Al-Bassam says the analogy can be used to understand the current predominant mindset in blockchain development.
When does it end?
“Imagine if you have to create a whole new layer-1 just to experiment with a new execution environment.”
“It would be insane,” he says.
“That’s basically how we’ve been operating over the past 10 years.”
Blockchain innovation has been stuck in a “monolithic layer-1 loop,” Al-Bassam says. Every time incremental improvements are made to the execution environment, he says, “we launch a new layer-1.”
Ethereum began the cycle of layer-1 innovation in 2015, followed by protocols like EOS and later, Cardano. In more recent cycles, Solana and Avalanche joined the fray, and “now we have Sui and Aptos,” he says.
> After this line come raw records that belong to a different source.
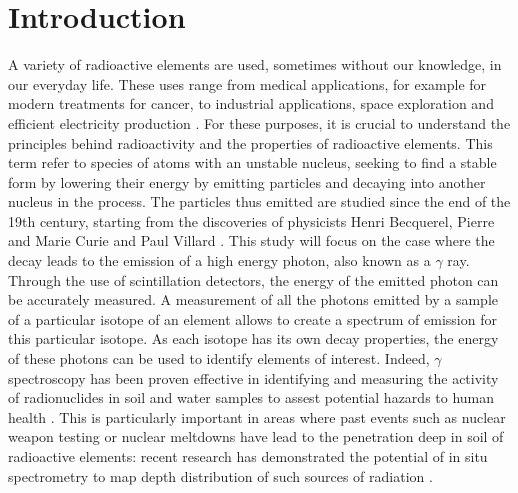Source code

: \section{Introduction}
A variety of radioactive elements are used, sometimes without our knowledge, in our everyday life.
These uses range from medical applications, for example for modern treatments for cancer, to industrial applications, space exploration and efficient electricity production \cite{andrea_galindo_what_2023} \cite{esa_radiation}.
For these purposes, it is crucial to understand the principles behind radioactivity and the properties of radioactive elements.
This term refer to species of atoms with an unstable nucleus, seeking to find a stable form by lowering their energy by emitting particles and decaying into another nucleus in the process.
The particles thus emitted are studied since the end of the 19th century, starting from the discoveries of physicists Henri Becquerel, Pierre and Marie Curie and Paul Villard \cite{britannica_atom}.
This study will focus on the case where the decay leads to the emission of a high energy photon, also known as a \(\gamma\) ray.
Through the use of scintillation detectors, the energy of the emitted photon can be accurately measured.
A measurement of all the photons emitted by a sample of a particular isotope of an element allows to create a spectrum of emission for this particular isotope.
As each isotope has its own decay properties, the energy of these photons can be used to identify elements of interest.
Indeed, $\gamma$ spectroscopy has been proven effective in identifying and measuring the activity of radionuclides in soil and water samples to assest potential hazards to human health \cite{ramadhany_assessment_2022} \cite{kim_design_2022}.
This is particularly important in areas where past events such as nuclear weapon testing or nuclear meltdowns have lead to the penetration deep in soil of radioactive elements: 
recent research has demonstrated the potential of in situ spectrometry to map depth distribution of such sources of radiation \cite{varley_situ_2017}.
“When does it end?” he asks. “It’s not sustainable.”
A rollup-centric roadmap
Al-Bassam is skeptical of the constant flow of new layer-1s that only provide incremental improvements and “just copy all the applications from the previous layer-1s.”
Ethereum development is focused on a “rollup-centric roadmap” in order to achieve scaling, Al-Bassam says. “It’s not sustainable to assume one synchronous blockchain will serve the entire web.”
“That’s ridiculous.”
It’s like assuming, he says, that “one server will serve the entire internet.”
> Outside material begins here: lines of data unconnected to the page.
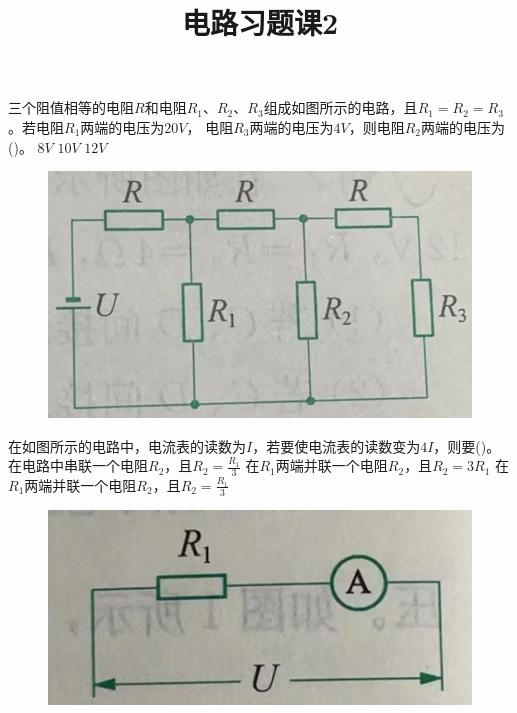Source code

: \documentclass[a4paper,cs4size]{BHCexam}
\title{电路习题课2}
\begin{document}
\maketitle
\begin{groups}

    \begin{questions}[]

        \question[5]三个阻值相等的电阻$R$和电阻$R_1$、$R_2$、$R_3$组成如图所示的电路，且$R_1=R_2=R_3$。若电阻$R_1$两端的电压为$20V$，
        电阻$R_3$两端的电压为$4V$，则电阻$R_2$两端的电压为(\quad\quad\quad)。
        {$8V$}
        {$10V$}
        {$12V$}
        \begin{figure}[htb]
            \flushright
            \includegraphics [scale=0.3,trim=0 0 0 0]{./image/physics_circuit2_1.png}
            \label{fig:fig_circuit2_1}
        \end{figure}
        \vspace{2.5cm}

        \question[5]在如图所示的电路中，电流表的读数为$I$，若要使电流表的读数变为$4I$，则要(\quad\quad\quad)。
        {在电路中串联一个电阻$R_2$，且$R_2=\frac{R_1}{3}$}
        {在$R_1$两端并联一个电阻$R_2$，且$R_2=3R_1$}
        {在$R_1$两端并联一个电阻$R_2$，且$R_2=\frac{R_1}{3}$}
        \begin{figure}[htb]
            \flushright
            \includegraphics [scale=0.4,trim=0 0 0 0]{./image/physics_circuit2_2.png}
            \label{fig:fig_circuit2_2}
        \end{figure}
        \vspace{2.5cm}


\end{questions}
\end{groups}
\end{document}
Al-Bassam’s solution to the monolithic layer-1 loop is to create rollups that don’t require a layer-1 re-jig, instead building on top of networks. Rollups can be developed and iterated without tedious rebuilds of base layers.
Preston Evans, chief scientist at Sovereign Labs, explains his perspective on the current phase of monolithic blockchain development. “Right now, you’re sharing this single ‘computer’ between the entire world.”
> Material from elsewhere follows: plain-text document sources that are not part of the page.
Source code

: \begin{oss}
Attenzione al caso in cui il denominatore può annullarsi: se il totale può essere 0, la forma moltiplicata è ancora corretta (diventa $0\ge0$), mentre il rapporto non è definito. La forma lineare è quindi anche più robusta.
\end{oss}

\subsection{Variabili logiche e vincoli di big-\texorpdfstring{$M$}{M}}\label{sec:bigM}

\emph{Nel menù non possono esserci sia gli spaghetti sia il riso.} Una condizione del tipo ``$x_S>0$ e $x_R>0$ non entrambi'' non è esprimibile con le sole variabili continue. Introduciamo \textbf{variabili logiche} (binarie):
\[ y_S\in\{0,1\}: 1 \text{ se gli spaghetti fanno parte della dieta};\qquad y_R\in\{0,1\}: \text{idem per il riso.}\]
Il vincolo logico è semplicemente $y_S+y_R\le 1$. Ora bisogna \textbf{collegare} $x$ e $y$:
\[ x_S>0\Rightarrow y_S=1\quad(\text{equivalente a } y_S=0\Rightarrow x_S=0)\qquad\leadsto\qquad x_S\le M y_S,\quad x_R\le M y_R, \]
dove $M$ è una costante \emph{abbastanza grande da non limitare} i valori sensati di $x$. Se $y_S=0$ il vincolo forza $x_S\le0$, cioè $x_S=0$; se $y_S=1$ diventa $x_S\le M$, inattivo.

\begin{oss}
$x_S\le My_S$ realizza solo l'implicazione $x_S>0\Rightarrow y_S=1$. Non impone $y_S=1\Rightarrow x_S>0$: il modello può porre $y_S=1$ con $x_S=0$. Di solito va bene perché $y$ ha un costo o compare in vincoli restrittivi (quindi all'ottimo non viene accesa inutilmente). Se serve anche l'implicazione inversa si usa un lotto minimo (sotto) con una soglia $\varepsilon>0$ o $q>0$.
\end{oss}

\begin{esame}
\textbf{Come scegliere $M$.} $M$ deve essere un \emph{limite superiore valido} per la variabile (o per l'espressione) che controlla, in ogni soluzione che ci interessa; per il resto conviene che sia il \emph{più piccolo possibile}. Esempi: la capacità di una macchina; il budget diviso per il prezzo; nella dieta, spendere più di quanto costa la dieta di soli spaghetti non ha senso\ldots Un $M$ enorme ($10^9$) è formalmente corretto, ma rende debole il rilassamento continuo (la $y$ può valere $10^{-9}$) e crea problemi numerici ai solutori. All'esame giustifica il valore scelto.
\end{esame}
“And so the only thing you can run on that computer is the very highest value thing that you can think of.”
“If there was only one mainframe in the world, we would probably use that mainframe to run Nasdaq or something,” he says. “We would use it for something incredibly high value.”
Nobody wants to live in a world where computers are only used for Nasdaq, Evans says. “So what we’re building out is the infrastructure where, suddenly, everybody can have a ‘computer’ at home.”
It’s too early to say what people will do with these new decentralized computers, Evans says. “People didn’t necessarily predict Friendster, MySpace and Facebook and then TikTok and Instagram.”
“Ten years from now, we’ll look back and we’ll think it’s kind of ridiculous that activity was so tied to prices. That’s just an artifact of the fact that everything on-chain is financial right now, because chains can’t support anything non-financial.”
“The reason we need to have chains is not just to scale finances,” he says. “It’s to enable interesting use cases that are just not possible with the limitations of blockchains today.”